Are these two statements true? If so, how does one prove them?
1) For each integer k (positive or negative), the sequence
$a_n = (1 + k/n) ^ n$ (1)
is increasing (at least after a certain number n).
2) For each integer k (positive or negative) the sequence
$a_n = (1 + k/n) ^{n+1} $ (2)
is decreasing (at least after a certain number n).
Note that I have no problem proving that the two sequences are convergent and to find their limits but I have really hard time proving formally that these are monotonic (after certain n).
In fact for statement (1) seems one can prove it this way.
Note that:
$(1 + \frac{k+1}{n} )^n = \frac{(1 + \frac{k}{n+1})^{n+1}(1 + \frac{1}{n})^{n}}{1+\frac{k}{n+1}}$ (3)
Now apply induction on k. Based on (3), the (k+1)-sequence ${a_n}$ must be increasing because on the right hand side we have: the increasing k-sequence ${a_{n+1}}$ multiplied by the increasing 1-sequence ${a_n}$, and then divided by a decreasing sequence. So the left hand side must be increasing too.
Is this proof correct? Actually I think it only works for k>0 otherwise the sequence in the divisor (1 + k/(n+1)) is not decreasing but is increasing. Also, what is the proof for (2)? Should be something analogous, I guess, like the above proof for (1).
Best Answer
Consider \begin{align*} \log(a_n) &= n\log\left(1 + \frac{k}{n}\right) \\ &= n\left(\frac{k}{n} - \frac{(\frac{k}{n})^2}{2} \mp \ldots \right)\\ & = \left(k - \frac{k^2}{2n} + \frac{k^3}{3n^2} \mp \ldots \right) \end{align*} where the series converges absolutely for $n > k$.

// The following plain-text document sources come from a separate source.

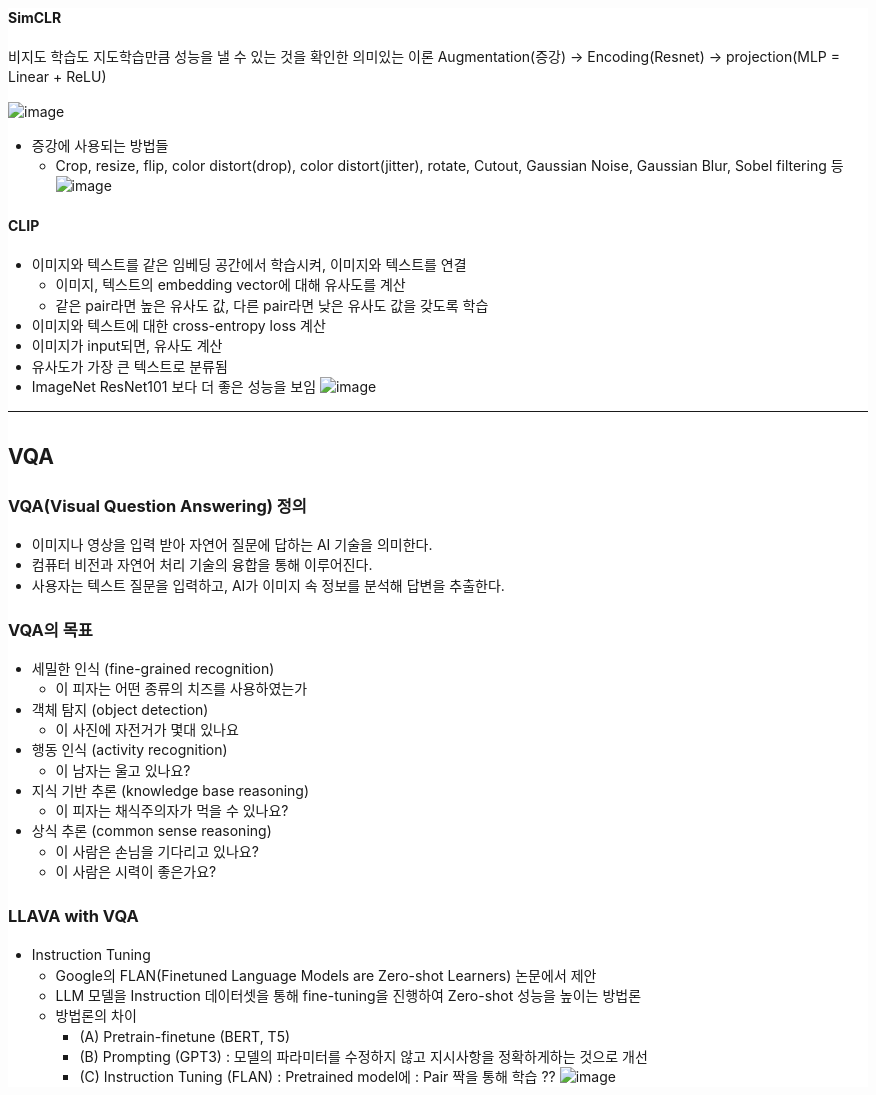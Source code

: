
#### SimCLR
비지도 학습도 지도학습만큼 성능을 낼 수 있는 것을 확인한 의미있는 이론
Augmentation(증강) -> Encoding(Resnet) -> projection(MLP = Linear + ReLU)

![image](https://github.com/user-attachments/assets/6407515e-8e7c-4973-9db9-2e0b239512f7)


- 증강에 사용되는 방법들
  - Crop, resize, flip, color distort(drop), color distort(jitter), rotate, Cutout, Gaussian Noise, Gaussian Blur, Sobel filtering 등
![image](https://github.com/user-attachments/assets/789ee40f-abab-4db9-a0f5-f98c5f036546)


#### CLIP
- 이미지와 텍스트를 같은 임베딩 공간에서 학습시켜, 이미지와 텍스트를 연결
  - 이미지, 텍스트의 embedding vector에 대해 유사도를 계산
  - 같은 pair라면 높은 유사도 값, 다른 pair라면 낮은 유사도 값을 갖도록 학습
- 이미지와 텍스트에 대한 cross-entropy loss 계산
- 이미지가 input되면, 유사도 계산
- 유사도가 가장 큰 텍스트로 분류됨
- ImageNet ResNet101 보다 더 좋은 성능을 보임
![image](https://github.com/user-attachments/assets/d4130b77-ecaf-4e04-b2b8-3bc284068fd9)

---

## VQA

### VQA(Visual Question Answering) 정의
- 이미지나 영상을 입력 받아 자연어 질문에 답하는 AI 기술을 의미한다.
- 컴퓨터 비전과 자연어 처리 기술의 융합을 통해 이루어진다.
- 사용자는 텍스트 질문을 입력하고, AI가 이미지 속 정보를 분석해 답변을 추출한다.

### VQA의 목표
- 세밀한 인식 (fine-grained recognition)
  - 이 피자는 어떤 종류의 치즈를 사용하였는가
- 객체 탐지 (object detection)
  - 이 사진에 자전거가 몇대 있나요
- 행동 인식 (activity recognition)
  - 이 남자는 울고 있나요?
- 지식 기반 추론 (knowledge base reasoning)
  - 이 피자는 채식주의자가 먹을 수 있나요?
- 상식 추론 (common sense reasoning)
  - 이 사람은 손님을 기다리고 있나요?
  - 이 사람은 시력이 좋은가요?

### LLAVA with VQA
- Instruction Tuning
  - Google의 FLAN(Finetuned Language Models are Zero-shot Learners) 논문에서 제안
  - LLM 모델을 Instruction 데이터셋을 통해 fine-tuning을 진행하여 Zero-shot 성능을 높이는 방법론
  - 방법론의 차이
    - (A) Pretrain-finetune (BERT, T5)
    - (B) Prompting (GPT3) : 모델의 파라미터를 수정하지 않고 지시사항을 정확하게하는 것으로 개선
    - (C) Instruction Tuning (FLAN) : Pretrained model에  : Pair 짝을 통해 학습 ??
![image](https://github.com/user-attachments/assets/c110934e-37d0-44d5-a6b7-b39ce2a128c4)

Then \begin{align*} \log(a_n) - \log(a_{n-1}) &= \left(k - \frac{k^2}{2n} + \frac{k^3}{3n^2} \mp \ldots \right) - \left(k - \frac{k^2}{2(n-1)} + \frac{k^3}{3(n-1)^2} \mp \ldots \right) \\ &= k^2\left(\frac{1}{2n - 2} - \frac{1}{2n}\right) + O(k(k/n)^2) \end{align*} This is negative for $n >> k$, yielding the result. Same technique works for (2).